He's not sure he ever thought of it that way before. To him, Maeve isn't a wild horse that needs to be broken. She's perfect just the way she is. He had to learn how to handle her, how to approach her in a way that wouldn't cause rebellion, but he never had to learn to appreciate her. That was automatic—instantaneous. He can't say he loved her from the start, but he knew immediately that she was going to change his world.
"I get it. I do. You're the captain. The protector. The provider. We've gone over this before." Ant's grin warms slightly. "She's yours, and so is—" He cuts himself off just in time, scowling at the air. "Fuck, I hate this."
"Try constantly living with it."
Ant grimaces. "No thanks." He drinks. "They're yours, in any case—all these people. They depend on you. Rely on you."
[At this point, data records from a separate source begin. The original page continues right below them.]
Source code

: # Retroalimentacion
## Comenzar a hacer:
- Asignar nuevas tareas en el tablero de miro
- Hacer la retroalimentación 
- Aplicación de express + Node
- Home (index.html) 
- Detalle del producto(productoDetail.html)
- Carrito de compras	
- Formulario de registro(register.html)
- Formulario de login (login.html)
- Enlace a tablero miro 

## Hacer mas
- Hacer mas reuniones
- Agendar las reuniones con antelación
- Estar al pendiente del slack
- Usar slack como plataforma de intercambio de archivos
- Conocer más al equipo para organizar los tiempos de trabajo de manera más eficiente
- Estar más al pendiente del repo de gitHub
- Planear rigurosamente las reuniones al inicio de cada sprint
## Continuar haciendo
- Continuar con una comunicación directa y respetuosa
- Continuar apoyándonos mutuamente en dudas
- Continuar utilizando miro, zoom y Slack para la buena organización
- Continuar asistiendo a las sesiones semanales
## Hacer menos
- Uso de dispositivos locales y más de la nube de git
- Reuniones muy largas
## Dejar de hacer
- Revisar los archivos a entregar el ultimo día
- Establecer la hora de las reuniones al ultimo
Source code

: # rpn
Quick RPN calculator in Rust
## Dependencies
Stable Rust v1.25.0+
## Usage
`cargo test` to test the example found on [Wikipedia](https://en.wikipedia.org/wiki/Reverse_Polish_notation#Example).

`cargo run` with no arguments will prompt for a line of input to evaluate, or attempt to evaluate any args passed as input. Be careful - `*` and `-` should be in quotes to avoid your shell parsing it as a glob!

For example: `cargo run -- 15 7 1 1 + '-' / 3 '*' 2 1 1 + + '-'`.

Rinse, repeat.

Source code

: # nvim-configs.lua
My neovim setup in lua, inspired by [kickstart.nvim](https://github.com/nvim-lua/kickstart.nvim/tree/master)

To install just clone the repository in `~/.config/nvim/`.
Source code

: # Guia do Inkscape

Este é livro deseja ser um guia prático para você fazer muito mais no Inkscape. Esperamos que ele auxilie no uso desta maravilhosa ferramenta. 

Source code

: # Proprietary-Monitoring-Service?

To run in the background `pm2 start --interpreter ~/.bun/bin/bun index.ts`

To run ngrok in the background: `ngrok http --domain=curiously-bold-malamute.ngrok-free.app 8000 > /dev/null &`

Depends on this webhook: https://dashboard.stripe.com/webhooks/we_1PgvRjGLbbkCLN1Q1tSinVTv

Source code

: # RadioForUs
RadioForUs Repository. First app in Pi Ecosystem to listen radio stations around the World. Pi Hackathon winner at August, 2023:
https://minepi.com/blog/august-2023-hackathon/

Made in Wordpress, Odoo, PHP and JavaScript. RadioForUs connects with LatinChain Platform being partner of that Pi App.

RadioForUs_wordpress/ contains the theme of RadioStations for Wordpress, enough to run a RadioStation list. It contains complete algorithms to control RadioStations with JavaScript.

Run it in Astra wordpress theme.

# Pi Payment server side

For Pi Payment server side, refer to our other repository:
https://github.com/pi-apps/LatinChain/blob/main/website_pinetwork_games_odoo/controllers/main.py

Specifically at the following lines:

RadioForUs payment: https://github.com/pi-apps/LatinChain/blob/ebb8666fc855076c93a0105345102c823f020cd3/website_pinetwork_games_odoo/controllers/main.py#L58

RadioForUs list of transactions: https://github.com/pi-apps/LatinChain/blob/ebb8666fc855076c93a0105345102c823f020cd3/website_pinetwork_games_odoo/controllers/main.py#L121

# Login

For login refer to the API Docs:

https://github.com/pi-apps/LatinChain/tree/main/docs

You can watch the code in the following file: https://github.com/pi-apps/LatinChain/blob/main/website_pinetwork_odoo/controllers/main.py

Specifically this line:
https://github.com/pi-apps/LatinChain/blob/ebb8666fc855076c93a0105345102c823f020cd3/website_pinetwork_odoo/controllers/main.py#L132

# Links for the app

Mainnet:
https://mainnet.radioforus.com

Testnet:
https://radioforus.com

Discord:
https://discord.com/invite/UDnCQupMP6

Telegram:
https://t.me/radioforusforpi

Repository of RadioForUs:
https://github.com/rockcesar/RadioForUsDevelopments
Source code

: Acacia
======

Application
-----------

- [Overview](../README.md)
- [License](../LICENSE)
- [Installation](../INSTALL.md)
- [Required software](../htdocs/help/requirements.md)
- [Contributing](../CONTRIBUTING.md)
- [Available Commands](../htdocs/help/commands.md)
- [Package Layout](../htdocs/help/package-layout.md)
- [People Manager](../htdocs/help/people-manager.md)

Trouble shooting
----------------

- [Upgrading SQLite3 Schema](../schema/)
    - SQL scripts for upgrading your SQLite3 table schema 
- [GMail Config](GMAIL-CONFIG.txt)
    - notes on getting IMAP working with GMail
"Exactly. A captain's job isn't just to yell at everyone. It's my duty to keep them alive. Keep them safe."
"And we rely on Maeve." Ant drops his head to stare at his hands. "I know it sounds strange. She's the youngest. She's your crewmember. But so much is riding on her, captain." He raises his eyes, shadowed and dark in the gloom below deck. "We're not complete without Dermott, and she's the only one who has a chance at freeing him. Niall and Wren aren't fighters, even if they didn't have all those kids to worry about. They just aren't. Ness and I can't travel openly in the south. Keel could have gone, but she has children now."
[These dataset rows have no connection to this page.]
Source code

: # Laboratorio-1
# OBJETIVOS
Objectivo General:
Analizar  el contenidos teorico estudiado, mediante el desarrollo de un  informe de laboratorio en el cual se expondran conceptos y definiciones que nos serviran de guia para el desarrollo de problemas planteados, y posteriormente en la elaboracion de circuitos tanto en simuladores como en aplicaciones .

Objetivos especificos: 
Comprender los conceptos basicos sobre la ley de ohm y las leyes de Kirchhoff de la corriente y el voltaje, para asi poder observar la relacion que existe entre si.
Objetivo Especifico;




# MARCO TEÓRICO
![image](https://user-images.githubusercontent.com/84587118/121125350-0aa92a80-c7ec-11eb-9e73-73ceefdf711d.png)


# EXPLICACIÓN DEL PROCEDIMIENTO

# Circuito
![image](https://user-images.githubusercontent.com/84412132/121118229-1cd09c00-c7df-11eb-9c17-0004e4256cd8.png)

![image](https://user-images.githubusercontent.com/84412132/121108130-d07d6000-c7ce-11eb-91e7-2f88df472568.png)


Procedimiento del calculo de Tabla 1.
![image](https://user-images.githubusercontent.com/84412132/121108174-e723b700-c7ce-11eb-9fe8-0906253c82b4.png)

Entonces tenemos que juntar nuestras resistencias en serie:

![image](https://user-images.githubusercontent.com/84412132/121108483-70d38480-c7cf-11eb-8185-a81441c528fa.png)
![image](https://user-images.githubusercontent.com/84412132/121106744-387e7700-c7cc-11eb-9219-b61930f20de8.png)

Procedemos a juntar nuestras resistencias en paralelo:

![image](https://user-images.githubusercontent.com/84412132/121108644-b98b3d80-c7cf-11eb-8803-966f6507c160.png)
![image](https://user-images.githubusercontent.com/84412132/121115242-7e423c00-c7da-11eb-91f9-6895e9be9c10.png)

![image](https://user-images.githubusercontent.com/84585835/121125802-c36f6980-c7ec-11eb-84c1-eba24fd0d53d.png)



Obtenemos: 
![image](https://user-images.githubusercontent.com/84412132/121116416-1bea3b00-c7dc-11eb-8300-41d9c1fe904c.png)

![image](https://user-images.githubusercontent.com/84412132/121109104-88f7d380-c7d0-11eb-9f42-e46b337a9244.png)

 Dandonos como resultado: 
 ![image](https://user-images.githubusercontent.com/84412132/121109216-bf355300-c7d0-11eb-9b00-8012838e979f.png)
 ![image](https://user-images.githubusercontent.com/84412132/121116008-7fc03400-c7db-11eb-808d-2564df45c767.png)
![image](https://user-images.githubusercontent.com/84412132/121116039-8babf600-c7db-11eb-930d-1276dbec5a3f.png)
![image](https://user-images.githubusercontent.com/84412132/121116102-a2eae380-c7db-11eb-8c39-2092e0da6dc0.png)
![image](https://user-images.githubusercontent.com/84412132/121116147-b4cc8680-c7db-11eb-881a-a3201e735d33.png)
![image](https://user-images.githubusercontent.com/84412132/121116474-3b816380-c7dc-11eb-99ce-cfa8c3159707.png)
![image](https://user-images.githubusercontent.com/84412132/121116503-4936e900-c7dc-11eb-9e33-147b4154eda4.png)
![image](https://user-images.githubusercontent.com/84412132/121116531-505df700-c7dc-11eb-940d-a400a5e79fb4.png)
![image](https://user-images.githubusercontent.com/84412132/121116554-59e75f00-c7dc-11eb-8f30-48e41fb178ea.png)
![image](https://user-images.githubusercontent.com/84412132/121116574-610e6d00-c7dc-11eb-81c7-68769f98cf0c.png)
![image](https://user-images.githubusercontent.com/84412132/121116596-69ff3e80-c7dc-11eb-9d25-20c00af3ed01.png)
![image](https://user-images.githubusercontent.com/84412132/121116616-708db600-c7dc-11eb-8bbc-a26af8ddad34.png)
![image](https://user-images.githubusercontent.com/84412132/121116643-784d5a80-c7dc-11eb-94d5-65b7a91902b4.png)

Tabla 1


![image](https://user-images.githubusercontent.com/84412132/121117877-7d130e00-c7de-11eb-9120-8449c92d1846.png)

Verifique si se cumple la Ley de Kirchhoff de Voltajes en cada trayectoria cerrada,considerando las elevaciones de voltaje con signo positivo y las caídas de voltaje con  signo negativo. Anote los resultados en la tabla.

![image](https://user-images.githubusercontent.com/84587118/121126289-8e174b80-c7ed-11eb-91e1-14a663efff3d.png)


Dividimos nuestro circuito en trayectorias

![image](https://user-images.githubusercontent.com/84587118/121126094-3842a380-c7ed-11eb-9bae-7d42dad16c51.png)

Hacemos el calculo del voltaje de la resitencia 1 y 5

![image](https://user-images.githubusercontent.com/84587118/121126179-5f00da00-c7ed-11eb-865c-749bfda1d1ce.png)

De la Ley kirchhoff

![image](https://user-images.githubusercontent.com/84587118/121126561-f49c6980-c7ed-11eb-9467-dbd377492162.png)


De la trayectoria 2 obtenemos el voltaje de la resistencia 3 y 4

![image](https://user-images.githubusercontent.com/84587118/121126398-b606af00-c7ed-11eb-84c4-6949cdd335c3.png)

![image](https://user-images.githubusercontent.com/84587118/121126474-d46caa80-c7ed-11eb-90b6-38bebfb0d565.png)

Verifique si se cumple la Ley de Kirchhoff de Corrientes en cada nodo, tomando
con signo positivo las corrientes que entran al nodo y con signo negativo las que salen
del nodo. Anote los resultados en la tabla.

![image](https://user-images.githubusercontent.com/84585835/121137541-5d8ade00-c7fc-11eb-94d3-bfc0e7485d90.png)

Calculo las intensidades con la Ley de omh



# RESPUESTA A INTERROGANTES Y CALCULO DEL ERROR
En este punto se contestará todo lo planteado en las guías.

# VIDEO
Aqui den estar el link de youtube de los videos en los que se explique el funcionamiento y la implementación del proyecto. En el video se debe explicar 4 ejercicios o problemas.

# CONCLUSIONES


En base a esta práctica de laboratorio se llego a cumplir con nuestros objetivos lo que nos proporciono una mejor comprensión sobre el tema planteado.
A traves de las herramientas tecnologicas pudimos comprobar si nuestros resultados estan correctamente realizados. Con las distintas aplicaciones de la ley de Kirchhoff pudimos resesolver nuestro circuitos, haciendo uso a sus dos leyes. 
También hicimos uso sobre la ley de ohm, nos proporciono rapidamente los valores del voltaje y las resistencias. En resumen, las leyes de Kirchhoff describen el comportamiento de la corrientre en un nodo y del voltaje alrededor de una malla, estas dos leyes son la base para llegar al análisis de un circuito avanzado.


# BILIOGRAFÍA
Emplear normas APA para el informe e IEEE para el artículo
"I know." Sinbad hates the necessity of Maeve leaving home alone as much as Ant does, but he understands it. She's the only one who can do this.
"We all told Ness to move on, to try to find someone else. Dermott told her to move on. But she won't. She wants him or no one. If we lost Maeve, she'd forever lose the hope to get him back."
Sinbad can't imagine how that must feel. He worries about Doubar sometimes, whether his brother will ever find a good woman who loves him, but Doubar has never been in love. He doesn't know what he's missing, and he doesn't seem to care most of the time. Nessa's different. She had Dermott. She loves him—the young man he once was. It must be beyond difficult for Ant to see that, to know she's hurting while he's unable to help.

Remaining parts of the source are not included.